Yamaha YH-L700A on green background
(Image credit: Yamaha)
T3 Verdict

The Yamaha YH-L700 will float your boat and rock your world if it’s 3D spatial audio you crave. But a pair of headphones this expensive should be just a sharp with every knife in its rack, and some elements don't cut it quite as well.

Reasons to buy
  • +

    Great build and great finish from great materials

  • +

    Big, punchy and deft sound

  • +

    Impressive spatial audio effect

Reasons to avoid
  • -

    Relatively expensive

  • -

    Mediocre noise-cancelling

  • -

    Feel big even on quite big heads

This Yamaha YH-L700 review gets its head inside a big, expensive and extremely well-specified pair of wireless noise-cancelling headphones. Headphones that are hi-res audio certified and, what’s more, are designed to give an impression of 3D ‘spatial audio’ from any and every source.
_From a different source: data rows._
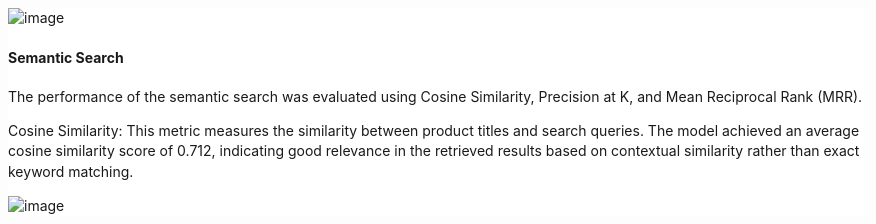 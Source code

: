 <img width="201" alt="image" src="https://github.com/user-attachments/assets/09e3d74f-786b-45ef-b6f5-0a61d3d44e5c" />

#### Semantic Search
The performance of the semantic search was evaluated using Cosine Similarity, Precision at K, and Mean Reciprocal Rank (MRR).

Cosine Similarity: This metric measures the similarity between product titles and search queries. The model achieved an average cosine similarity score of 0.712, indicating good relevance in the retrieved results based on contextual similarity rather than exact keyword matching.

<img width="241" alt="image" src="https://github.com/user-attachments/assets/308b761c-4d6a-464d-ae2e-c7464018e993" />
The Yamaha YH-L700A aren't exactly arriving in a world that's short of excellent wireless headphones – and many of the best noise-cancelling headphones are, in some ways, better specified than these. After all, there’s no EQ adjustment here, only binary noise-cancellation settings and unremarkable battery life.

But the ‘spatial audio’ aspect is something that's just getting started in headphones, and Yamaha is ahead of the pack here, and the way it does it is incredibly impressive, and immersive. It can reveal something new in tracks you knew inside out, and any headphones that can do this are worth a close look.

Yamaha has, through its home cinema equipment, demonstrated absolute mastery of EQ and digital sound processing algorithms before now – and the YH-L700 is just the latest evidence of its singular know-how. But it doesn't hit the same technical heights for staple features such as its crucial active noise cancellation, so whether these are the right headphones for you will be a question of priorities. Let's get into it.

Yamaha YH-L700A review: price & release date

The Yamaha YH-L700 were released in late 2021, and in the United Kingdom they’re priced at £449 or so. That translates to $499 for American customers, while Australian consumers are looking at AU$699. 

You don’t have to look at those numbers for long to understand that Yamaha has pitched the YH-L700 well in excess of some of the acknowledged wireless over-ear active noise-cancelling class leaders – Sony’s WH-1000XM4 spring immediately to mind as being a notably cheaper option. 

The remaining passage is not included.